# Photoshop Elements 6.0



## MT Stringer (May 21, 2004)

I'm thinking about buying this program so I can modify some Photoshop templates that are already built. Paint Shop Pro won't open the file so I may have to change.

If you use this program, I'd appreciate some feedback.

Can you work in layers? Add layers for cloning or adding text?
Can you easliy adjust brightness, contrast, saturation, sharpen w/USM?
Can you batch resize files maintaining aspect ratio and resizing so all pics are resized to the longest side...say 1200 pixels.

I guess that's about all I need to know. To start with, I only need to open a PSD file, modify some text, maybe change some colors and add a logo. That's what's important at the moment.

I might have to make a run to Fry's tomorrow if my lens get's delivered early.
Thanks for the help.
Mike


----------



## The Machine (Jun 4, 2007)

How much does it cost


----------



## sandybottom (Jun 1, 2005)

Yes, it has all of that. PS 6 is 89.00 at Sam's and 99.00 everywhere else.
I just got mine around 5 weeks ago. Your not going to learn it over night that's for sure. Money well spent.


----------



## grayfish (Jul 31, 2005)

What is the format (file extension) of the the Templates Mike? Although I am not sure of this, you may find that even PSE 6 may not open the files dependent on which Photoshop version created them. Software is almost always backward compatible and often not forward compatible. Even when using the same file format.


----------



## MT Stringer (May 21, 2004)

.PSD

PSP says the color model of this PSD file is not supported. Gimp also won't open it because it doesn't support 16 bit.
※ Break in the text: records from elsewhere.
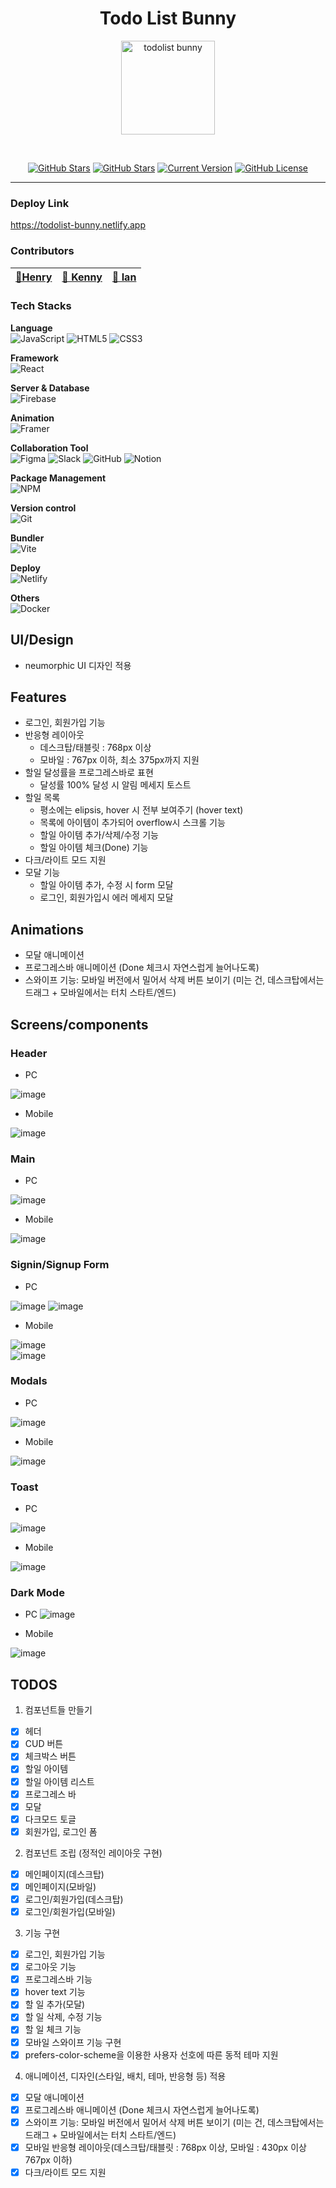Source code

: <h1 align="center">Todo List Bunny</h1>

<div align="center">

<img style="
    margin-bottom: 0px; 
" src="https://user-images.githubusercontent.com/45449387/236661464-6ab72246-0179-4e15-acab-4f230501b635.png" width="150px" alt="todolist bunny"  />

<br>

[![GitHub Stars](https://img.shields.io/github/stars/codeit-bootcamp-frontend/henry-kenny-ian-todolist?style=for-the-badge)](https://github.com/codeit-bootcamp-frontend/henry-kenny-ian-todolist/stargazers) [![GitHub Stars](https://img.shields.io/github/issues/codeit-bootcamp-frontend/henry-kenny-ian-todolist?style=for-the-badge)](https://github.com/codeit-bootcamp-frontend/henry-kenny-ian-todolist/issues) [![Current Version](https://img.shields.io/badge/version-1.0.0-black?style=for-the-badge)](https://github.com/codeit-bootcamp-frontend/henry-kenny-ian-todolist) [![GitHub License](https://img.shields.io/github/license/codeit-bootcamp-frontend/henry-kenny-ian-todolist?style=for-the-badge)](https://github.com/codeit-bootcamp-frontend/henry-kenny-ian-todolist/license)

<hr>

</div>

### Deploy Link

https://todolist-bunny.netlify.app

### Contributors

| [🐇Henry](https://github.com/wooleejaan) | [🍑 Kenny](https://github.com/SeyoungCho) | [🥔 Ian](https://github.com/drizzle96) |
| ---------------------------------------- | ----------------------------------------- | -------------------------------------- |

### Tech Stacks

**Language**<br>
![JavaScript](https://img.shields.io/badge/javascript-%23323330.svg?style=for-the-badge&logo=javascript&logoColor=%23F7DF1E)
![HTML5](https://img.shields.io/badge/html5-%23E34F26.svg?style=for-the-badge&logo=html5&logoColor=white)
![CSS3](https://img.shields.io/badge/css3-%231572B6.svg?style=for-the-badge&logo=css3&logoColor=white)

**Framework**<br>
![React](https://img.shields.io/badge/react-%2320232a.svg?style=for-the-badge&logo=react&logoColor=%2361DAFB)

**Server & Database**<br>
![Firebase](https://img.shields.io/badge/Firebase-039BE5?style=for-the-badge&logo=Firebase&logoColor=white)

**Animation**<br>
![Framer](https://img.shields.io/badge/Framer-black?style=for-the-badge&logo=framer&logoColor=blue)

**Collaboration Tool**<br>
![Figma](https://img.shields.io/badge/figma-%23F24E1E.svg?style=for-the-badge&logo=figma&logoColor=white)
![Slack](https://img.shields.io/badge/Slack-4A154B?style=for-the-badge&logo=slack&logoColor=white)
![GitHub](https://img.shields.io/badge/github-%23121011.svg?style=for-the-badge&logo=github&logoColor=white)
![Notion](https://img.shields.io/badge/Notion-%23000000.svg?style=for-the-badge&logo=notion&logoColor=white)

**Package Management**<br>
![NPM](https://img.shields.io/badge/NPM-%23CB3837.svg?style=for-the-badge&logo=npm&logoColor=white)

**Version control**<br>
![Git](https://img.shields.io/badge/git-%23F05033.svg?style=for-the-badge&logo=git&logoColor=white)

**Bundler**<br>
![Vite](https://img.shields.io/badge/vite-%23646CFF.svg?style=for-the-badge&logo=vite&logoColor=white)

**Deploy**<br>
![Netlify](https://img.shields.io/badge/netlify-%23000000.svg?style=for-the-badge&logo=netlify&logoColor=#00C7B7)

**Others**<br>
![Docker](https://img.shields.io/badge/docker-%230db7ed.svg?style=for-the-badge&logo=docker&logoColor=white)

## UI/Design

- neumorphic UI 디자인 적용

## Features

- 로그인, 회원가입 기능
- 반응형 레이아웃
  - 데스크탑/태블릿 : 768px 이상
  - 모바일 : 767px 이하, 최소 375px까지 지원
- 할일 달성률을 프로그레스바로 표현
  - 달성률 100% 달성 시 알림 메세지 토스트
- 할일 목록
  - 평소에는 elipsis, hover 시 전부 보여주기 (hover text)
  - 목록에 아이템이 추가되어 overflow시 스크롤 기능
  - 할일 아이템 추가/삭제/수정 기능
  - 할일 아이템 체크(Done) 기능
- 다크/라이트 모드 지원
- 모달 기능
  - 할일 아이템 추가, 수정 시 form 모달
  - 로그인, 회원가입시 에러 메세지 모달

## Animations

- 모달 애니메이션
- 프로그레스바 애니메이션 (Done 체크시 자연스럽게 늘어나도록)
- 스와이프 기능: 모바일 버전에서 밀어서 삭제 버튼 보이기 (미는 건, 데스크탑에서는 드래그 + 모바일에서는 터치 스타트/엔드)

## Screens/components

### Header

- PC

![image](https://user-images.githubusercontent.com/45449387/236660747-5b3a7442-d04f-4535-93c4-3beaaee1b8c4.png)

- Mobile

![image](https://user-images.githubusercontent.com/45449387/236660782-27f08039-2222-4cc3-9b62-43192e368833.png)

### Main

- PC

![image](https://user-images.githubusercontent.com/45449387/236660869-9815e9ce-eb5d-4ff3-8390-340ca0be569c.png)

- Mobile

![image](https://user-images.githubusercontent.com/45449387/236660855-e7b1ea60-a9ef-4cf8-8821-ebb727a36388.png)

### Signin/Signup Form

- PC

![image](https://user-images.githubusercontent.com/45449387/236661011-3d63ec28-3db5-4fe0-83bc-488baf191cc8.png)
![image](https://user-images.githubusercontent.com/45449387/236661097-5b24267d-d223-4cf6-be1c-96c51b285e14.png)

- Mobile

![image](https://user-images.githubusercontent.com/45449387/236661031-791556fd-c49a-488f-a3b3-fc4087cacb7e.png)<br>
![image](https://user-images.githubusercontent.com/45449387/236661043-66c37452-31bc-498d-a347-595b54ceca24.png)

### Modals

- PC

![image](https://user-images.githubusercontent.com/45449387/236661201-a2311663-a9ec-4ef7-bd84-62467acb352a.png)

- Mobile

![image](https://user-images.githubusercontent.com/45449387/236661222-4de35d53-d844-4576-beea-6f80d22f282d.png)

### Toast

- PC

![image](https://user-images.githubusercontent.com/45449387/236661344-a3d153c7-779b-42eb-bfbe-fc147d9bec42.png)

- Mobile

![image](https://user-images.githubusercontent.com/45449387/236661326-51aa026e-15f0-459e-b324-a32a9edfb2c3.png)

### Dark Mode

- PC
  ![image](https://user-images.githubusercontent.com/45449387/236662106-9d08ce23-490c-4840-92f2-17ad15574342.png)

- Mobile

![image](https://user-images.githubusercontent.com/45449387/236662155-95c3060c-f4d8-46da-b7b2-65ccd74c1c80.png)

## TODOS

1. 컴포넌트들 만들기

- [x] 헤더
- [x] CUD 버튼
- [x] 체크박스 버튼
- [x] 할일 아이템
- [x] 할일 아이템 리스트
- [x] 프로그레스 바
- [x] 모달
- [x] 다크모드 토글
- [x] 회원가입, 로그인 폼

2.  컴포넌트 조립 (정적인 레이아웃 구현)

- [x] 메인페이지(데스크탑)
- [x] 메인페이지(모바일)
- [x] 로그인/회원가입(데스크탑)
- [x] 로그인/회원가입(모바일)

3.  기능 구현

- [x] 로그인, 회원가입 기능
- [x] 로그아웃 기능
- [x] 프로그레스바 기능
- [x] hover text 기능
- [x] 할 일 추가(모달)
- [x] 할 일 삭제, 수정 기능
- [x] 할 일 체크 기능
- [x] 모바일 스와이프 기능 구현
- [x] prefers-color-scheme을 이용한 사용자 선호에 따른 동적 테마 지원

4. 애니메이션, 디자인(스타일, 배치, 테마, 반응형 등) 적용

- [x] 모달 애니메이션
- [x] 프로그레스바 애니메이션 (Done 체크시 자연스럽게 늘어나도록)
- [x] 스와이프 기능: 모바일 버전에서 밀어서 삭제 버튼 보이기 (미는 건, 데스크탑에서는 드래그 + 모바일에서는 터치 스타트/엔드)
- [x] 모바일 반응형 레이아웃(데스크탑/태블릿 : 768px 이상, 모바일 : 430px 이상 767px 이하)
- [x] 다크/라이트 모드 지원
See if you can open this file and edit the text at the top of the page. Anyone?
http://www.wallhogs.com/photographers/marketing_materials

Download the zipped file and uncoompress it. I want the baseball and football brochure. I need to be able to edit the text, add my logo, etc to make it look like part of my website.

At t his point, I can't do anything wo I'm looking for an alternative solution and figured Elements would do it.
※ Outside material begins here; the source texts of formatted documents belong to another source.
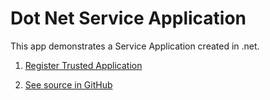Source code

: # Dot Net Service Application

This app demonstrates a Service Application created in .net.

1. [Register Trusted Application](../common-tasks/register-trusted-app.md#register-service-application)

1. [See source in GitHub](https://github.com/ErpNetDocs/dev/tree/master/domain-api/samples/src/dotnet/)
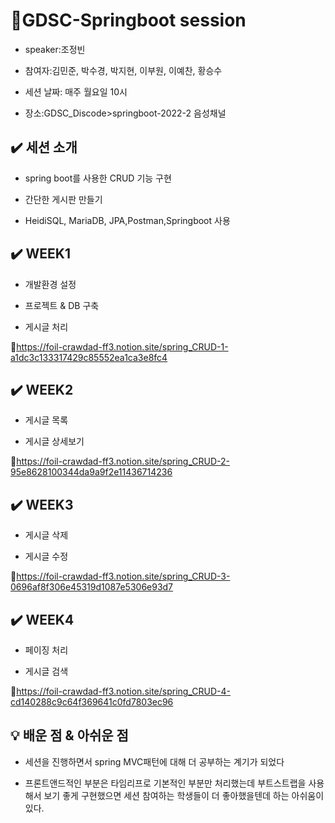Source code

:# :rocket:GDSC-Springboot session

- speaker:조정빈

- 참여자:김민준, 박수경, 박지현, 이부원, 이예찬, 황승수

- 세션 날짜: 매주 월요일 10시


- 장소:GDSC_Discode>springboot-2022-2 음성채널

## :heavy_check_mark: 세션 소개

- spring boot를 사용한 CRUD 기능 구현


- 간단한 게시판 만들기

- HeidiSQL, MariaDB, JPA,Postman,Springboot 사용

## :heavy_check_mark: WEEK1

- 개발환경 설정

- 프로젝트 & DB 구축

- 게시글 처리

:link:https://foil-crawdad-ff3.notion.site/spring_CRUD-1-a1dc3c133317429c85552ea1ca3e8fc4


## :heavy_check_mark: WEEK2

- 게시글 목록

- 게시글 상세보기

:link:https://foil-crawdad-ff3.notion.site/spring_CRUD-2-95e8628100344da9a9f2e11436714236

## :heavy_check_mark: WEEK3

- 게시글 삭제

- 게시글 수정

:link:https://foil-crawdad-ff3.notion.site/spring_CRUD-3-0696af8f306e45319d1087e5306e93d7

## :heavy_check_mark: WEEK4

- 페이징 처리

- 게시글 검색

:link:https://foil-crawdad-ff3.notion.site/spring_CRUD-4-cd140288c9c64f369641c0fd7803ec96


## :bulb: 배운 점 & 아쉬운 점

- 세션을 진행하면서 spring MVC패턴에 대해 더 공부하는 계기가 되었다

- 프론트앤드적인 부분은 타임리프로 기본적인 부분만 처리했는데 부트스트랩을 사용해서 보기 좋게 구현했으면 세션 참여하는 학생들이 더 좋아했을텐데 하는 아쉬움이 있다.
Edit: Gimp displays an error that says "cannot handle 16 bits per channel."

Thanks
Mike


----------



## Arlon (Feb 8, 2005)

Spend the $90. I have a friend that used gimp, canon photo thing, nikons photo thing and every other freebie photo processor you can imagine. This guy also has $15,000 in camera equipment. So I convinced him to spend the $90 and get a copy of elements. I haven't heard from him in a few months because he's going back and redoing everything he's shot in the last 10 years. Mike for what you're doing it's on the verge of insane not to have elements at the least. Consider it training wheels for CS3.. 

And while you're at it make sure you have a monitor that's equal to the quality of your work. If your work is garbage, a garbage monitor is just fine. If not, spend a few more dollars!


----------



## MT Stringer (May 21, 2004)

Thanks Arlon. I appreciate the feedback and suggestions. I own PSP 9 and XI and was dreading buying another program just to work on those few files. I'm pretty comfortable with PSP XI but it won't open the files.
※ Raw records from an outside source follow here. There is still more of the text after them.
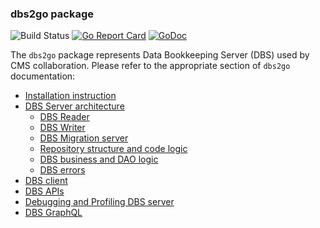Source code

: ### dbs2go package

![Build Status](https://github.com/dmwm/dbs2go/actions/workflows/go.yml/badge.svg)
[![Go Report Card](https://goreportcard.com/badge/github.com/dmwm/dbs2go)](https://goreportcard.com/report/github.com/dmwm/dbs2go)
[![GoDoc](https://godoc.org/github.com/dmwm/dbs2go?status.svg)](https://godoc.org/github.com/dmwm/dbs2go)

The `dbs2go` package represents Data Bookkeeping Server (DBS) used
by CMS collaboration. Please refer to the appropriate section of `dbs2go`
documentation:

- [Installation instruction](docs/Installation.md)
- [DBS Server architecture](docs/DBSServer.md)
  - [DBS Reader](docs/DBSReader.md)
  - [DBS Writer](docs/DBSWriter.md)
  - [DBS Migration server](docs/MigrationServer.md)
  - [Repository structure and code logic](https://github.com/dmwm/dbs2go/blob/master/docs/DBSServer.md#repository-structure-and-code-logic)
  - [DBS business and DAO logic](https://github.com/dmwm/dbs2go/blob/master/docs/DBSServer.md#dbs-business-and-dao-logic)
  - [DBS errors](https://github.com/dmwm/dbs2go/blob/master/docs/DBSServer.md#dbs-errors)
- [DBS client](docs/Client.md)
- [DBS APIs](docs/apis.md)
- [Debugging and Profiling DBS server](docs/Debug.md)
- [DBS GraphQL](graphql/README.md)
The monitor is a 19 inch Viewsonic and I have calibrated it with Spyder2 so if you see the colors off on some of my pics, it's because I just simply can't determine what is wrong and how to fix it because of the partial color blindness thing. This has been going since the 70's when I set up my first color darkroom! I finally had to give up printing my on prints and sold the darkroom stuff to a friend at work.

Thanks
Mike


----------



## grayfish (Jul 31, 2005)

Mike, I do not have PhotoShop. But I can open the file in CorelDraw or Photo-Paint. Either way it appears that the ones shown in the either section are flat files. Not editable. Could be different in PhotoShop, but i can normally open some PSD files and they are fine. I just can't remember which versions I can open.


Arlon, have you tired opening one of the files.


----------



## MT Stringer (May 21, 2004)

Thanks Jack.
I need the ones in the other folder - Photo-Tex Brochures.

Mike


----------



## grayfish (Jul 31, 2005)

MT Stringer said:


> Thanks Jack.
> I need the ones in the other folder - Photo-Tex Brochures.
> 
> Mike


I was off editing my post.

I tried both. Same results. I am sure someone with Photo shop will be along and try them in PS.

If they are flat files PS won't do you much good.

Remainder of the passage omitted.